Last Spring, part of the Obama plan included a legislative provision that would allow certain homeowners to address their grievances in bankruptcy court. The court would have had the authority to review cases where the homeowner could have their loans modified by the judge, and effectively draw down the principal of the loan to reflect current market value.
This provision was defeated in the Senate, which prompted Sen. Dick Durbin to make his now famous statement:
"The banks--hard to believe when we're facing a banking crisis--that many of the banks created--are still the most powerful lobby on Capitol Hill. And frankly they own the place
Major Banks are unwilling to address principal reduction. Excuses are made, but effectively the issue revolves around the detail that if they reduce one home's principal, they fear a series of phone calls requesting principal reductions across the board.
Amongst the many plans that have been brought forth to effectively reduce the principal burden on the homeowner such as the "soft second
," is an idea that may still be in its infancy, but may have some legs once it becomes more well known and specifics of the plan are worked through.

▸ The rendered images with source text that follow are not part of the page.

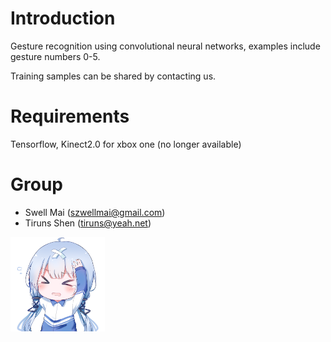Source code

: # Introduction
Gesture recognition using convolutional neural networks, examples include gesture numbers 0-5.

Training samples can be shared by contacting us.

# Requirements
Tensorflow, Kinect2.0 for xbox one (no longer available)

# Group
- Swell Mai (szwellmai@gmail.com)
- Tiruns Shen (tiruns@yeah.net)

<img src="Legacy/ReadMe_Img.png" width = "30%" height = "30%" alt="2333" align=center />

The concept revolves around short sales. Banks in the southwest region of the U.S. have shown a willingness to approve a short sale at 80, sometimes 70% of the current market value of the home. Banks have also shown the ability to report the homeowners action effectively as a deed in lieu transaction, which would only put the homeowner's credit impact in peril for a year, allowing them to apply for an FHA loan after one year.
The idea would then entail finding an investor who is willing to purchase the home at the 80% of current market value, rent to the original homeowner for one year, and then resell the home to the homeowner at the FHA appraised home value at the end of the year.
In a state such as Arizona, where predatory lending practices run rampant, finding a trustworthy investor poses a problem. The investor must be willing to abide by a pre-drawn contract at time of short-sale, and sell the home back when the time comes. Many of these homeowners cannot afford a trip to court, and the snakes in the grass know this.
What if a municipal, county, non-profit, or church were to be a large-scale investor in the short-sale principal reduction plan? The entity could not only ensure stabilization of homes and families in the area, but they would potentially see a profit of near 20% at the time of sale, along with a modest monthly income from the lease of the homeowner. The homeowner would have to keep their credit clean for the time period they are "renting" and would have to then come up with a down payment to secure a loan at the end of the year. (FHA loans
require 3.5% down)
Regardless of which plan is used to draw down principal, one thing is clear--principal reduction is necessary to stabilize the housing market. In some states, (Arizona for one) lenders were responsible or knew of appraisal fraud, steering practices, charging excessive or unearned fees, and targeting vulnerable populations--knowing full well that no attorney would be present at closing to represent the interests of the soon to be homeowner. If the major lenders were not complicit in these acts, they definitely knew or should have known these practices were taking place and rewarded the practices in one form or another (RICO anyone?).
The burden of losses should not be shouldered by a population that was targeted, and ended up losing any and all equity or down payments invested in the property.
At some point, the beneficiaries of the years of incompetence need to pony up.